Erik Marquardt im Interview über die Verantwortung Europas für die Bootsflüchtlinge im Mittelmeer und das Unwissen eines Markus Söders

  • Katja Herzberg
  • Lesedauer: 9 Min.

Der deutsche Kapitän der »Lifeline« musste an diesem Montag in Valletta vor Gericht erscheinen. Die maltesischen Behörden gehen ihn und die zivilen Helfer der Organisation Mission Lifeline vor, nachdem sie nach tagelangem Warten auf dem Mittelmeer in Malta anlegen durften.
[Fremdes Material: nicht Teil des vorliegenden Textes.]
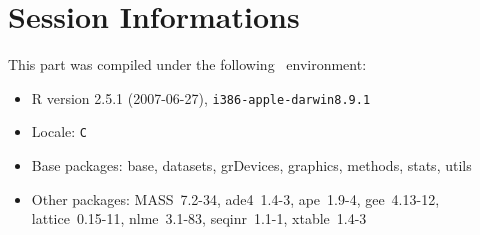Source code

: \documentclass{article}
\begin{document}
\section{Session Informations}

This part was compiled under the following \Rlogo{}~environment:

\begin{itemize}
  \item R version 2.5.1 (2007-06-27), \verb|i386-apple-darwin8.9.1|
  \item Locale: \verb|C|
  \item Base packages: base, datasets, grDevices, graphics, methods,
    stats, utils
  \item Other packages: MASS~7.2-34, ade4~1.4-3, ape~1.9-4,
    gee~4.13-12, lattice~0.15-11, nlme~3.1-83, seqinr~1.1-1,
    xtable~1.4-3
\end{itemize}

%
%
\clearpage
{}


\end{document}
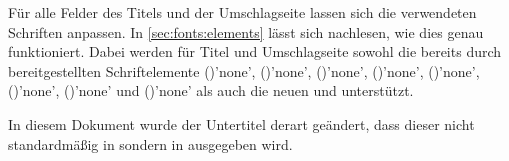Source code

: \begin{Declaration*}{}
\begin{Declaration*}{}
\begin{Declaration*}{}
\begin{Declaration}[v2.02]{}
\begin{Declaration}[v2.02]{}
Für alle Felder des Titels und der Umschlagseite lassen sich die verwendeten
Schriften anpassen. In \autoref{sec:fonts:elements} lässt sich nachlesen, wie 
dies genau funktioniert. Dabei werden für Titel und Umschlagseite sowohl die 
bereits durch \KOMAScript{} bereitgestellten Schriftelemente
()'none', 
()'none', 
()'none', 
()'none', 
()'none', 
()'none',
()'none' und 
()'none'
als auch die neuen  und  unterstützt.
%
\begin{Example}
In diesem Dokument wurde der Untertitel derart geändert, dass dieser nicht 
standardmäßig in \DIN sondern in  ausgegeben wird.
\begin{Code}[escapechar=§]
\end{Code}
\end{Example}
\end{Declaration}
\end{Declaration}


\end{Declaration*}
\end{Declaration*}
\end{Declaration*}
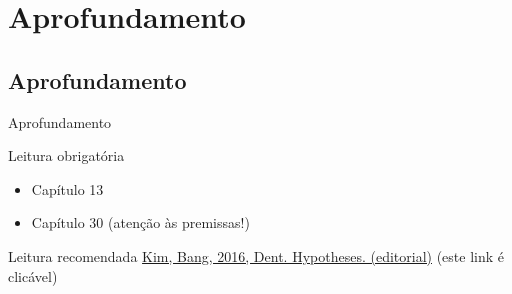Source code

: \documentclass{beamer}
\begin{document}



\section{Aprofundamento}

\subsection{Aprofundamento}

\begin{frame}{Aprofundamento}
  \begin{block}{Leitura obrigatória}
    \begin{itemize}
    \item Capítulo 13
    \item Capítulo 30 (atenção às premissas!)
    \end{itemize}
  \end{block}
  \begin{block}{Leitura recomendada}
    \small
    \href{https://www.ncbi.nlm.nih.gov/pmc/articles/PMC5042133/}{Kim, Bang, 2016, Dent. Hypotheses. (editorial)} {\tiny (este link é clicável)}
  \end{block}
\end{frame}
\end{document}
Die »Lifeline« ist nicht das erste Schiff ziviler Helfer, das mit Kriminalisierung konfrontiert ist. Im vergangenen Sommer wurde die »Iuventa« der Nichtregierungsorganisation (NGO) »Jugend rettet« festgesetzt, auch die »Aquarius« wurde von der italienischen Regierung abgewiesen und konnte erst nach tagelanger Odyssee in Valencia anlegen. Ist hier eine neue Strategie der EU-Staaten im Umgang mit zivilen Helfern zu erkennen?

Es ist zumindest so, dass die Behörden über Twitter und Pressemitteilungen öffentlich versuchen, Stimmung zu machen gegen Seenotrettungs-NGOs. Dabei dürfen wir in dieser sehr konfusen Nachrichtenlage nicht vergessen, dass niemand ernsthaft bezweifeln kann, dass die Menschen, die dort auf dem Meer gerettet wurden, in Lebensgefahr waren und ihnen Schutz zusteht nach der Europäischen Menschenrechtskonvention und auch nach dem Seerecht. Einigen in Europa scheint es derzeit aber wichtiger zu sein, den Rechtsradikalen in ihrer Rhetorik und Politik hinterherzulaufen, statt sich wieder auf die Werte der Europäischen Union zu besinnen und sie auch umzusetzen. Der eigentliche Skandal ist, dass gegen die Retter stärker vorgegangen wird als gegen das Sterben.

Erik Marquardt
Erik Marquardt ist Mitglied im Parteirat von Bündnis 90/Die Grünen, Fotograf und engagiert sich seit Jahren als Seenotretter auf dem Mittelmeer. Zuletzt war er auf dem Schiff "Sea-Watch 3" der Nichtregierungsorganisation Sea-Watch e.V. im Einsatz. Derzeit untersützt er zudem Mission Lifeline, deren Schiff "Lifeline" fast eine Woche lang mit 230 Geflüchteten an Bord auf dem Mittelmeer ausharren musste. 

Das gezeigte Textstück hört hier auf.